Dirndls and Lederhosen

I feel like there’s some things you have to do if you come to Germany.

See castles
Visit Christmas markets
See a concentration camp
Eat bread and cheese
…and schnitzel, and spätzle, and pretzels
Walk through historical villages
and what some may deem the most important:

Visit Munich’s Oktoberfest, aka their major beer festival.

It’s almost a rite of passage in Germany and something that must be done if you’re here in the fall. Thing is, it’s awfully crowded since people from all over the world attend the festival, and the cost of trains and hotels skyrocket because of it. That makes it less than desirable to attend.

But what’s great is there’s another beer festival that’s just as fun, just as popular, but less known, and that’s the Cannstatter Volksfest. It’s more a place where the locals go, and since it’s closer to us, is where we went this year!
Octoberfest, Volksfest
It was my first time, and I was so excited to go! I bought a dirndl, a traditional Bavarian dress, last year in hopes of going, but schedules got in the way, and sadly that dress sat in my closet untouched. I wasn’t sure I’d ever get to wear it, but as luck would have it, we got tickets for a reserved table, with tickets for beer and chicken (a necessity) and had a hard date set.

german dirndl
Trying it on, last year.

Though I was excited to get dressed up, I never imagined G would don a lederhosen outfit, and figured he’d go in his normal “going out” clothes, but I was shocked when the day before, he went to pick out an entire Bavarian outfit from head to toe. I’m talking: hat, shirt, pants, socks, and even shoes! He went ALL out, and I was doing cartwheels inside.

german lederhosen
Very similar to what G wore!

So, come Saturday, we both got all dressed up, hopped on the train, and headed to Volksfest. I was nervous at first to walk around in my dirndl since we were literally the only ones around dressed up, but after changing trains, we blended in because EVERYONE was wearing either dirndls or lederhosen. It made me feel a lot more comfortable and excited to get there.

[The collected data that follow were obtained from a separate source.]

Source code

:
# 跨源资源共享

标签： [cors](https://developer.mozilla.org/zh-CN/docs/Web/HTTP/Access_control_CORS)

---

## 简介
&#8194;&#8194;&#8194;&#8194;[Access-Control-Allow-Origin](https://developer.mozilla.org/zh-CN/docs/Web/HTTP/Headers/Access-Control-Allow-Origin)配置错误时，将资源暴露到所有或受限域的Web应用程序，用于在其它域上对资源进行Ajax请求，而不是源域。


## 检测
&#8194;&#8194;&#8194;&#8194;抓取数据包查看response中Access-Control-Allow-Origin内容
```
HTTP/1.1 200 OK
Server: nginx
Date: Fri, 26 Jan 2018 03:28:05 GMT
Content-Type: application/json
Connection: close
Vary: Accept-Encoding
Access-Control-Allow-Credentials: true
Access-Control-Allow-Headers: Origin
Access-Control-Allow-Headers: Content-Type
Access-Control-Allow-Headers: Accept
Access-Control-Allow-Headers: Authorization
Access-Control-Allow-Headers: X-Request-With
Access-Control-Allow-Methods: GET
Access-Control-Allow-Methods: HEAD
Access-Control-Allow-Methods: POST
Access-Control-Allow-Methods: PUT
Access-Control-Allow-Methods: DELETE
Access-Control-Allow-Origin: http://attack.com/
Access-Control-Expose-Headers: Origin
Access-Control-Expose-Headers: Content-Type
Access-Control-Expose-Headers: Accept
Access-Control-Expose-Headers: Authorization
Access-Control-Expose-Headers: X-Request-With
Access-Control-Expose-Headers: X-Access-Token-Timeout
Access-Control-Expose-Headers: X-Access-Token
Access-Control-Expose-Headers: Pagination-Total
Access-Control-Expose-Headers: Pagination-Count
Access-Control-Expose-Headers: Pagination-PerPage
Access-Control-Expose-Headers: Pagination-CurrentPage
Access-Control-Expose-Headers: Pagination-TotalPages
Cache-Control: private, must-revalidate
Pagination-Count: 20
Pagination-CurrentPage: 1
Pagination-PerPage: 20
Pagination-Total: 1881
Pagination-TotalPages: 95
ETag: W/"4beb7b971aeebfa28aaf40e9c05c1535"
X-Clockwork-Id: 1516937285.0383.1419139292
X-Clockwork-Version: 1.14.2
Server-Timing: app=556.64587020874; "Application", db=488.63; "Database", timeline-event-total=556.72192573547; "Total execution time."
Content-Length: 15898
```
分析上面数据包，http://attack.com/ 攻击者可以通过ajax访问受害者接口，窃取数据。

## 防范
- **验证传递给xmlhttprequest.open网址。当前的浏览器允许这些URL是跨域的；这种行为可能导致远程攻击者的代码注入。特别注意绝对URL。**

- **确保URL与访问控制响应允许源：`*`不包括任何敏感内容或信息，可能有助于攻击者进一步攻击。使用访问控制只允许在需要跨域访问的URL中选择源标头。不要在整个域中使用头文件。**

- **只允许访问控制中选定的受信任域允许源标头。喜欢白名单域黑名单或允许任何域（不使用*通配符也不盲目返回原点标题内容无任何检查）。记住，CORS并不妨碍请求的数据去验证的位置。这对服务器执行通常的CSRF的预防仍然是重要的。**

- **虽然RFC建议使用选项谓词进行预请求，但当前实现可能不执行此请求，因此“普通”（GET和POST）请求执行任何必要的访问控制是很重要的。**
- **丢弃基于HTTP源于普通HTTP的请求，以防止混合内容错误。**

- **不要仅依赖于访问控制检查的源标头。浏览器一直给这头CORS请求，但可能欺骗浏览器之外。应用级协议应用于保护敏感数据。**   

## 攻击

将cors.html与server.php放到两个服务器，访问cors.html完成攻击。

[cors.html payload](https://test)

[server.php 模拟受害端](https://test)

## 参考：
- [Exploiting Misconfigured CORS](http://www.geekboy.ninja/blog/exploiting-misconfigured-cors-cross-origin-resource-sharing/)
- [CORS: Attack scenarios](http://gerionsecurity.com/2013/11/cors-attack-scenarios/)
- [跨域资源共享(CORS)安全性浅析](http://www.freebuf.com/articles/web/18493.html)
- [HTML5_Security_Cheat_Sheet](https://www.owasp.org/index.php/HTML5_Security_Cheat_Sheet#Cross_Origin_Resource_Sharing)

Germany volksfest, octoberfest
One of the many “tents” at Volksfest

I had no idea what to expect, but the second we walked into our assigned tents (there’s different beer sponsored tents with tables and live music), I was hit by the noise level. It was deafening. Everyone was cheering, singing, laughing, and talking while the live band blared their music. Everyone, and I mean everyone, was standing on the benches at their table. You only sat if you were eating.

It was crazy!

We got to our table and got food and a beer. Not your typical pint or half pint of beer, but a liter…each. A liter. Think on that. The stein is enormous and we had tickets for three each!
dirndl, octoberfest

((I’ll give the spoiler now….we didn’t drink three each!))

I can’t even imagine drinking that much beer, but I watched as some had 5,6, and even 7 liters of beer in a matter of 3-4 hours. That’s almost two gallons, if you can believe that! Lots of bloodshot, half-opened eyes and stumbling going on. Despite that though, the crowd was a lot of fun, singing and dancing to the music. The atmosphere was nothing I’d ever been in before, and it didn’t matter you didn’t know anyone around you, within 15 minutes, you were already good friends sharing extra beers with one another.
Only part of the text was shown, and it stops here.